--- Provided data ---

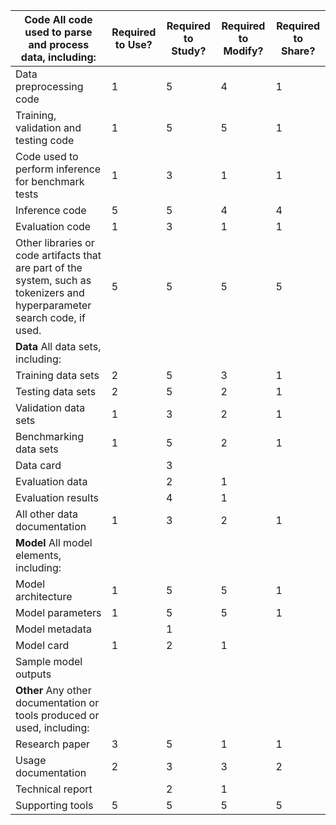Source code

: |**Code** All code used to parse and process data, including:|Required to Use?|Required to Study?|Required to Modify?|Required to Share?|
| --- | --- | --- | --- | --- |
|Data preprocessing code|1|5|4|1|
|Training, validation and testing code|1|5|5|1|
|Code used to perform inference for benchmark tests|1|3|1|1|
|Inference code|5|5|4|4|
|Evaluation code|1|3|1|1|
|Other libraries or code artifacts that are part of the system, such as tokenizers and hyperparameter search code, if used.|5|5|5|5|
|**Data** All data sets, including:|||||
|Training data sets|2|5|3|1|
|Testing data sets|2|5|2|1|
|Validation data sets|1|3|2|1|
|Benchmarking data sets|1|5|2|1|
|Data card||3|||
|Evaluation data||2|1||
|Evaluation results||4|1||
|All other data documentation|1|3|2|1|
|**Model** All model elements, including:|||||
|Model architecture|1|5|5|1|
|Model parameters|1|5|5|1|
|Model metadata||1|||
|Model card|1|2|1||
|Sample model outputs|||||
|**Other** Any other documentation or tools produced or used, including:|||||
|Research paper|3|5|1|1|
|Usage documentation|2|3|3|2|
|Technical report||2|1||
|Supporting tools|5|5|5|5|
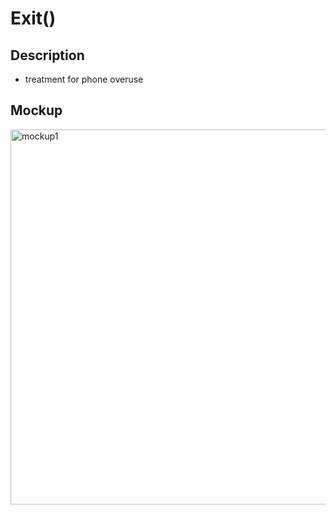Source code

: # Exit()

## Description 
- treatment for phone overuse 

## Mockup 
<img src='https://imgur.com/P0Sqt0V.jpg' title='mockup' width='' alt='mockup1' width="500" height="600" img src='https://imgur.com/CmgwICX.jpg' title='mockup' width='' alt='mockup2' width="500" height="600" />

---

# About this task
Copy each line above that contains the string "tools".

# Answer below
|**Other** Any other documentation or tools produced or used, including:|||||
|Supporting tools|5|5|5|5|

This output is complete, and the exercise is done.